Taming parallelism in Haskell/GHC

125 Views Asked by At

A question about making parallelism work effectively, asked by a Haskell newbie.

The Advent of Code Day 14 challenge involves creating MD5 hashes of a sequence of integers, looking for the first n integers that give hashes fulfilling certain properties. I do this essentially by creating the hashes then filtering them.

I thought that this would be a good thing to try with parallelism, using several cores to generate the hashes.

The non-parallel version of hash creation looks like this:

md5sequenceS :: [String]
md5sequenceS = [makeMd5 i | i <- [0..]]
    where makeMd5 i = stretch $ getHash (salt ++ show i)
          stretch h0 = foldr (\_ h -> getHash h) h0 [1..2016]

...and it works fine, albeit slowly, giving an answer in about four minutes.

The parallel version looks like this:

md5sequenceS :: [String]
md5sequenceS = parMap rdeepseq (makeMd5) [0..]
    where makeMd5 i = stretch $ getHash (salt ++ show i)
          stretch h0 = foldr (\_ h -> getHash h) h0 [1..2016]

...the same as before apart from the parMap rdeepseq bit. This doesn't work fine: it consumes all the available memory on my machine, and still fails to produce an answer after 30 minutes of wall time. It does, however, use all the processors fully.

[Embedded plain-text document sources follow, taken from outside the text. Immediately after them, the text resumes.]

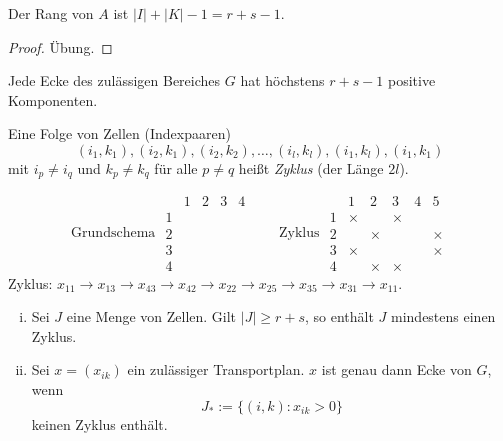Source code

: \begin{aus} %
  Der Rang von $A$ ist $|I| + |K| - 1 = r + s - 1$.
\end{aus}

\begin{proof}
  Übung.
\end{proof}

\begin{flg}
  Jede Ecke des zulässigen Bereiches $G$ hat höchstens $r+s-1$ positive
  Komponenten.
\end{flg}

\begin{defn} %
  Eine Folge von Zellen (Indexpaaren)
  \[ (i_1, k_1), (i_2, k_1), (i_2, k_2), \ldots,
    (i_l, k_l), (i_1, k_l), (i_1, k_1) \]
  mit $i_p \ne i_q$ und $k_p \ne k_q$ für alle $p \ne q$ heißt \emph{Zyklus}
  (der Länge $2l$).
\end{defn}

\begin{exmp} %
  \[ \text{Grundschema }
    \begin{array}{c|cccc}
      & 1 & 2 & 3 & 4 \\
      \hline
      1 \\ 2 \\ 3 \\ 4
    \end{array}
    \qquad \text{Zyklus }
    \begin{array}{c|ccccc}
      & 1 & 2 & 3 & 4 & 5 \\
      \hline
      1 & \times & & \times \\
      2 & & \times & & & \times \\
      3 & \times & & & & \times \\
      4 & & \times & \times
    \end{array}
  \]
  Zyklus: $x_{11} \to x_{13} \to x_{43} \to x_{42} \to x_{22} \to x_{25} \to
  x_{35} \to x_{31} \to x_{11}$.
\end{exmp}

\begin{aus}
  \begin{enumerate}[(i)]
  \item Sei $J$ eine Menge von Zellen. Gilt $|J| \ge r + s$, so enthält $J$
    mindestens einen Zyklus.
  \item Sei $x = (x_{ik})$ ein zulässiger Transportplan. $x$ ist genau dann Ecke
    von $G$, wenn
    \[ J_* := \{ (i,k) : x_{ik} > 0 \} \]
    keinen Zyklus enthält.
  \end{enumerate}
\end{aus}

What should I do to tame this out-of-control parallelism?

(The problem spec doesn't give any clue for how many hashes I need to generate, but it turns out I need about 30,000 integers hashed.)

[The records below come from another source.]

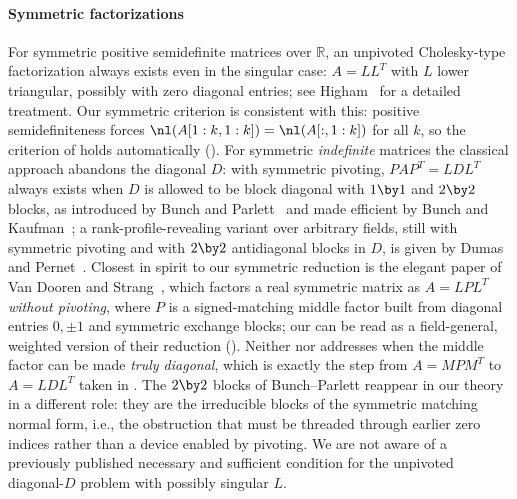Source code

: \paragraph{Symmetric factorizations}
For symmetric positive semidefinite matrices over $\mathbb{R}$, an unpivoted
Cholesky-type factorization always exists even in the singular case: $A =
LL^T$ with $L$ lower triangular, possibly with zero diagonal entries; see
Higham~\cite{higham_cholesky_1990} for a detailed treatment.  Our symmetric
criterion is consistent with this: positive semidefiniteness forces
$\nl(A[1:k,1:k]) = \nl(A[:,1:k])$ for all $k$, so the criterion of
 holds automatically ().  For symmetric
\emph{indefinite} matrices the classical approach abandons the diagonal $D$:
with symmetric pivoting, $PAP^T = LDL^T$ always exists when $D$ is allowed
to be block diagonal with $1 \by 1$ and $2 \by 2$ blocks, as introduced by
Bunch and Parlett~\cite{bunch_parlett_1971} and made efficient by Bunch and
Kaufman~\cite{bunch_kaufman_1977}; a rank-profile-revealing variant over
arbitrary fields, still with symmetric pivoting and with $2 \by 2$
antidiagonal blocks in $D$, is given by Dumas and
Pernet~\cite{dumas_pernet_2018}.  Closest in spirit to our symmetric
reduction is the elegant paper of Van Dooren and
Strang~\cite{vandooren_strang_2014}, which factors a real symmetric matrix
as $A = L P L^T$ \emph{without pivoting}, where $P$ is a signed-matching
middle factor built from diagonal entries $0, \pm 1$ and symmetric exchange
blocks; our  can be read as a field-general,
weighted version of their reduction ().  Neither
\cite{vandooren_strang_2014} nor \cite{dumas_pernet_2018} addresses when
the middle factor can be made \emph{truly diagonal}, which is exactly the
step from $A = MPM^T$ to $A = LDL^T$ taken in
.  The $2 \by 2$ blocks of
Bunch--Parlett reappear in our theory in a different role: they are the
irreducible blocks of the symmetric matching normal form, i.e., the
obstruction that must be threaded through earlier zero indices rather than a
device enabled by pivoting.  We are not aware of a previously published
necessary and sufficient condition for the unpivoted diagonal-$D$ problem
with possibly singular $L$.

Edit to include accepted answer

The parBuffer strategy can be used as

md5sequenceS = withStrategy (parBuffer 100 rdeepseq) $ map (makeMd5) [0..]
    where makeMd5 i = stretch $ getHash (salt ++ show i)
          stretch h0 = foldr (\_ h -> getHash h) h0 [1..2016]

Performance isn't great compared to the single-threaded version, but that's a different question...

1

There are 1 best solutions below

1
On BEST ANSWER

parMap will force the evaluation of all the list, which in your case is infinite.

Instead of using parMap, you may consider using other strategies such as parBuffer which is able to deal with infinite lists.